Though Westminster was formally sovereign in Northern Ireland, he continued, constitutional legality was not proof that the United Kingdom is a state.
For this to be so, Westminster must “maintain the integrity of the United Kingdom, and not treat Northern Ireland as if it were an alien land or a colony”.
On that basis, he thought that Westminster failed and he concluded: “In effect, Westminster handles the problem of Northern Ireland by denying the integrity of the United Kingdom.”
One could argue — as many did at the time — that Rose’s view was too fundamentalist. It was unable, for example, to contemplate devolution, which he considered an intolerable qualification of Westminster sovereignty. Moreover, Northern Ireland meant that the United Kingdom was not a state because it had a “unilateral” right to secession.
Of course, today we have devolution in Scotland and Wales, as well as Northern Ireland. And the right to secession (or consent) is acknowledged as a general constitutional principle, as the Scottish Independence Referendum in 2014 confirmed.
Yet on Brexit, we are back to Rose’s fundamental question.
Is the UK a state? And Northern Ireland is once again taken as the case study to determine the answer. And the balance between Northern Ireland as an integral part of the United Kingdom and Northern Ireland as a special case is what Unionist politicians (and not only them) think has been got profoundly wrong in the Withdrawal Agreement.

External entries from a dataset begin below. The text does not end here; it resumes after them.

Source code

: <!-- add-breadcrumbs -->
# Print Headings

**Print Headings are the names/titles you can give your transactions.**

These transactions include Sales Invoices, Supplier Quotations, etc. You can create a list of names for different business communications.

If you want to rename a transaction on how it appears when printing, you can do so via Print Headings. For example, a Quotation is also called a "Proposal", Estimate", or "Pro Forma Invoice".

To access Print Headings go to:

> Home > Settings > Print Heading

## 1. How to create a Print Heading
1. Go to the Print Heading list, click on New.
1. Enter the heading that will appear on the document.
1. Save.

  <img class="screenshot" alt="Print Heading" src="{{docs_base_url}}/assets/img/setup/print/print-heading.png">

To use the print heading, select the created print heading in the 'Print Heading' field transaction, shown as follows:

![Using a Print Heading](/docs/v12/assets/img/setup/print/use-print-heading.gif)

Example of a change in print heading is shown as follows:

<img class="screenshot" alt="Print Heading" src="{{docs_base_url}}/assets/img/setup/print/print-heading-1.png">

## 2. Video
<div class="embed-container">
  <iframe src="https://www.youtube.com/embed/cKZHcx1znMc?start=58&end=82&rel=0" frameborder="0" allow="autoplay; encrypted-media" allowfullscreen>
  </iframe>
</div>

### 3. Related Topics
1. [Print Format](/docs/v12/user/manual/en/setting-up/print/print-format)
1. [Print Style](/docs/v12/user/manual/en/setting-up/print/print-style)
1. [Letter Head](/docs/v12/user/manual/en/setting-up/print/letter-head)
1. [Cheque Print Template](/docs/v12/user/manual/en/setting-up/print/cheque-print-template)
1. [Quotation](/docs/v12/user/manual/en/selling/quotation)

The unionist position — articulated by the DUP — is that on Brexit, the United Kingdom must be one and indivisible. The country voted as one in 1975 as well as in 2016. Leaving should be the same as joining and that isn’t the case. Like the 1985 Anglo-Irish Agreement, criticism of the proposed deal is similar: London has capitulated to Dublin’s demands and prioritised nationalist demands over unionist principle.

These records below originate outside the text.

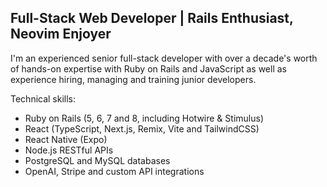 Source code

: ## Full-Stack Web Developer | Rails Enthusiast, Neovim Enjoyer

I'm an experienced senior full-stack developer with over a decade's worth of hands-on expertise with Ruby on Rails and JavaScript as well as experience hiring, managing and training junior developers.

Technical skills:
- Ruby on Rails (5, 6, 7 and 8, including Hotwire & Stimulus)
- React (TypeScript, Next.js, Remix, Vite and TailwindCSS)
- React Native (Expo)
- Node.js RESTful APIs
- PostgreSQL and MySQL databases
- OpenAI, Stripe and custom API integrations

<!--
**carldaws/carldaws** is a ✨ _special_ ✨ repository because its `README.md` (this file) appears on your GitHub profile.

Here are some ideas to get you started:

- 🔭 I’m currently working on ...
- 🌱 I’m currently learning ...
- 👯 I’m looking to collaborate on ...
- 🤔 I’m looking for help with ...
- 💬 Ask me about ...
- 📫 How to reach me: ...
- 😄 Pronouns: ...
- ⚡ Fun fact: ...
-->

Pitched as a British problem, the argument is that any Northern Irish divergence from the rest of the country — would become the Scottish special case, then the Welsh special case and then the undermining of the Union. That would be madness and, like Palmerston’s German professor, those whom the EU would wish to destroy they first make mad.
Of course, Rose wasn’t blind. Northern Ireland was — in his own words — indubitably different. But it is the extent of differentiation in the Withdrawal Agreement — especially the drift in the future — which has led to its rejection by those unionists who matter, the 10 DUP MPs. They think it a constitutional enormity, giving Brussels and Dublin power without representation or responsibility in Northern Ireland. Moreover, they reject the economic argument that the deal will give Northern Ireland a ‘best of both worlds’, Hong Konglike, position in relation to EU and GB markets.

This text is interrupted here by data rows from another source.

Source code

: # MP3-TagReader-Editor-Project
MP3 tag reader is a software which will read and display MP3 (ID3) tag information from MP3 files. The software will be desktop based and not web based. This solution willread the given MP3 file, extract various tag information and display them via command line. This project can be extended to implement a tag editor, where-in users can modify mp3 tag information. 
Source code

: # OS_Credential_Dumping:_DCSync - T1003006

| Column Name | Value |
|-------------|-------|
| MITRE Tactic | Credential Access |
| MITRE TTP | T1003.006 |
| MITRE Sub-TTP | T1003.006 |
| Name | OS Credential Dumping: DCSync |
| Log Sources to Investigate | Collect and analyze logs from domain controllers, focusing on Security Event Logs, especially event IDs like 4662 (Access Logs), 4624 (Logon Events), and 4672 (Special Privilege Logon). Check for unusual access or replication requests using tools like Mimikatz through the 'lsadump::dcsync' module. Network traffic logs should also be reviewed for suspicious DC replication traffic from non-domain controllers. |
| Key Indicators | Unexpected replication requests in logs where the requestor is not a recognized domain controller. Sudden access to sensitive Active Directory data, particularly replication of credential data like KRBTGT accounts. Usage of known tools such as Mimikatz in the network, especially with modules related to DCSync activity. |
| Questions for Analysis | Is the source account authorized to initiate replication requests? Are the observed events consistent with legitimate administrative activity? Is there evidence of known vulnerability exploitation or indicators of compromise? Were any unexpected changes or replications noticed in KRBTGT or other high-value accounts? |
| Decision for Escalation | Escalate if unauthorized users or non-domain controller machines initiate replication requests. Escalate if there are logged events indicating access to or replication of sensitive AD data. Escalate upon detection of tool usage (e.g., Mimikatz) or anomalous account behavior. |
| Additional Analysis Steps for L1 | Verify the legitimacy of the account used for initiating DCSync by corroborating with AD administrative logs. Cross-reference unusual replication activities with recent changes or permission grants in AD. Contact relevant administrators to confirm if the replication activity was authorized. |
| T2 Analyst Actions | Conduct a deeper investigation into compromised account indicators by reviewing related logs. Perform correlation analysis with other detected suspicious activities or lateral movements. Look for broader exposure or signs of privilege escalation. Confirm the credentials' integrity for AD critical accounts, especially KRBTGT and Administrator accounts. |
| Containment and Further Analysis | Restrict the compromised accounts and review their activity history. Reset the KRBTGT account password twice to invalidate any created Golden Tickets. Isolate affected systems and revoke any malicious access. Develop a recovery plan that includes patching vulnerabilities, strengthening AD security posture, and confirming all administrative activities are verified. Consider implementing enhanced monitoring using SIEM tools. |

Why indeed would the Irish Republic encourage a more advantageous rival to its own economic model north of the border? It is a good question.
We are where we are. I can’t recall any political condition so debilitating (or mad) in British politics.
However sincere Mrs May is about her achievement (and I have immense respect for her tenacity as well as her appreciation of, if not admiration for, Geoffrey Boycott) nothing I have read or heard about the Parliamentary arithmetic convinces me that she has sufficient support for her deal, not even the potential of securing freedom to achieve freedom.
Nigel Dodds is in the same place as Jeremy Corbyn — and (whisper it softly) Tony Blair.
Where should we go now? My view is a simple one. Since 2016 we have been working away from an answer for Northern Ireland and not towards it.
The answer is valid for the rest of the United Kingdom, as Ruth Davidson and — remember — Mike Nesbitt, argued. The answer is to remain in the EU. That — to me — was the sensible unionist and conservative position. Brexit intimated dis-union and radical disruption.
So it has proved — and no deal would be disastrous.
Logic (maybe not politics) intimates a new referendum. The Prime Minister intimated that no Brexit is a possibility.
Since their opponents appear happy with the Withdrawal Agreement, maybe all unionists should advocate remain, having their constitutional cake and eating it.